The European Telecommunications Standards Institute (ETSI) and the Global System for Mobile Communications Association (GSMA) have been responsible for standardizing many hardware-based and software-based features, and improvements thereof, of modern SIM cards and devices. For example, the GSMA body recently proposed the use of an embedded UICC (eUICC) for the mobile machine-to-machine (M2M) industry. As is generally known in the field, M2M machines are designed to communicate with other M2M machines of the same type in a limited functional manner. However, modern telecommunications service providers and UE device manufacturers have tended to prefer the use of physical SIM cards for various practical reasons, including facilitating “hot-swapping” of an issued SIM card between two UE devices for the same mobile network operator (MNO), and facilitating hot-swapping of different MNO SIM cards in a UE device while roaming to a different geographic area, etc.

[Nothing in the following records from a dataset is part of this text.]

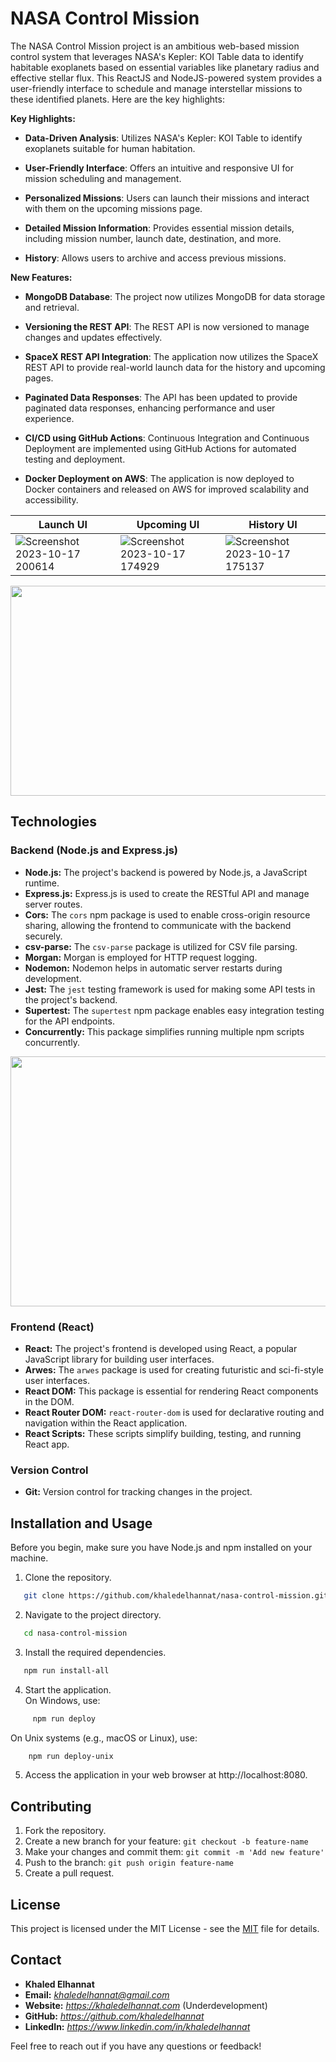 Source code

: # NASA Control Mission

The NASA Control Mission project is an ambitious web-based mission control system that leverages NASA's Kepler: KOI Table data to identify habitable exoplanets based on essential variables like planetary radius and effective stellar flux. This ReactJS and NodeJS-powered system provides a user-friendly interface to schedule and manage interstellar missions to these identified planets. Here are the key highlights:

**Key Highlights:**
- **Data-Driven Analysis**: Utilizes NASA's Kepler: KOI Table to identify exoplanets suitable for human habitation.

- **User-Friendly Interface**: Offers an intuitive and responsive UI for mission scheduling and management.

- **Personalized Missions**: Users can launch their missions and interact with them on the upcoming missions page.

- **Detailed Mission Information**: Provides essential mission details, including mission number, launch date, destination, and more.

- **History**: Allows users to archive and access previous missions.

**New Features:**
- **MongoDB Database**: The project now utilizes MongoDB for data storage and retrieval.

- **Versioning the REST API**: The REST API is now versioned to manage changes and updates effectively.

- **SpaceX REST API Integration**: The application now utilizes the SpaceX REST API to provide real-world launch data for the history and upcoming pages.

- **Paginated Data Responses**: The API has been updated to provide paginated data responses, enhancing performance and user experience.

- **CI/CD using GitHub Actions**: Continuous Integration and Continuous Deployment are implemented using GitHub Actions for automated testing and deployment.

- **Docker Deployment on AWS**: The application is now deployed to Docker containers and released on AWS for improved scalability and accessibility.



|               Launch UI         |          Upcoming UI              |            History UI                |
| ----------------------------------- | ----------------------------------- | ----------------------------------- |
|![Screenshot 2023-10-17 200614](https://github.com/khaledelhannat/nasa-control-mission/assets/76536316/25be7af9-c4ff-4bca-b9bb-d18759ec82f6) | ![Screenshot 2023-10-17 174929](https://github.com/khaledelhannat/nasa-control-mission/assets/76536316/ac971f4d-e997-4f38-80fe-ec6268408b20) | ![Screenshot 2023-10-17 175137](https://github.com/khaledelhannat/nasa-control-mission/assets/76536316/730af9fd-5d3c-4518-939a-b75664e75cdb) |
<div align="center">
  <img src="https://github.com/khaledelhannat/nasa-control-mission/assets/76536316/bcbda1dc-e409-4d45-8ff2-a4fb87d02d6e" width="780" height="336">
</div>
<!-- ![Web capture_29-11-2023_19955_localhost](https://github.com/khaledelhannat/nasa-control-mission/assets/76536316/730af9fd-5d3c-4518-939a-b75664e75cdb) -->

## Technologies

### Backend (Node.js and Express.js)
- **Node.js:** The project's backend is powered by Node.js, a JavaScript runtime.
- **Express.js:** Express.js is used to create the RESTful API and manage server routes.
- **Cors:** The `cors` npm package is used to enable cross-origin resource sharing, allowing the frontend to communicate with the backend securely.
- **csv-parse:** The `csv-parse` package is utilized for CSV file parsing.
- **Morgan:** Morgan is employed for HTTP request logging.
- **Nodemon:** Nodemon helps in automatic server restarts during development.
- **Jest:** The `jest` testing framework is used for making some API tests in the project's backend.
- **Supertest:** The `supertest` npm package enables easy integration testing for the API endpoints.
- **Concurrently:** This package simplifies running multiple npm scripts concurrently.
<div align="center">
  <img src="https://github.com/khaledelhannat/nasa-control-mission/assets/76536316/6245249c-0f49-4503-9379-102c6c956da1" width="750" height="400">
</div>

### Frontend (React)
- **React:** The project's frontend is developed using React, a popular JavaScript library for building user interfaces.
- **Arwes:** The `arwes` package is used for creating futuristic and sci-fi-style user interfaces.
- **React DOM:** This package is essential for rendering React components in the DOM.
- **React Router DOM:** `react-router-dom` is used for declarative routing and navigation within the React application.
- **React Scripts:** These scripts simplify building, testing, and running React app.

### Version Control
- **Git:** Version control for tracking changes in the project.

## Installation and Usage 
Before you begin, make sure you have Node.js and npm installed on your machine.

1. Clone the repository.
```bash
   git clone https://github.com/khaledelhannat/nasa-control-mission.git
```
2. Navigate to the project directory.
```bash
   cd nasa-control-mission
```
3. Install the required dependencies.
```bash
   npm run install-all
```
4. Start the application.<br>
On Windows, use:
```bash
     npm run deploy
```
On Unix systems (e.g., macOS or Linux), use:
```bash
    npm run deploy-unix
```
5. Access the application in your web browser at http://localhost:8080.

## Contributing
1. Fork the repository.
2. Create a new branch for your feature: `git checkout -b feature-name`
3. Make your changes and commit them: `git commit -m 'Add new feature'`
4. Push to the branch: `git push origin feature-name`
5. Create a pull request.

## License
This project is licensed under the MIT License - see the [MIT](https://github.com/khaledelhannat/nasa-control-mission/blob/main/LICENSE) file for details.

## Contact

- **Khaled Elhannat**
- **Email:** *khaledelhannat@gmail.com*
- **Website:** *https://khaledelhannat.com* (Underdevelopment)
- **GitHub:** *https://github.com/khaledelhannat*
- **LinkedIn:** *https://www.linkedin.com/in/khaledelhannat*

Feel free to reach out if you have any questions or feedback!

Nevertheless, the use of physical SIM cards leaves much to be desired for service providers and device manufacturers alike. For instance, it is difficult to update SIM card profile data without replacing a SIM card entirely, or necessitating a subscriber's visit to a local telecommunication service provider's storefront for assistance. Likewise, completely replacing a SIM profile of a SIM card is often impracticable. In many of these scenarios, significant additional costs are expended by service providers who are required to manufacture, procure, and/or reprogram, numerous physical SIM cards for routine subscriber activities (e.g., for subscribers roaming abroad, changing services or service providers, etc.) or for network infrastructure upgrades.
In consideration of the above-noted disadvantages, and others, it would be beneficial to employ a means for readily maintaining SIM data within a wireless communication device for one or multiple service providers. Further, it would be desirable to be able to transparently manage SIM resources at a UE device for both active and inactive SIM data, without negatively affecting/impacting UE device communications.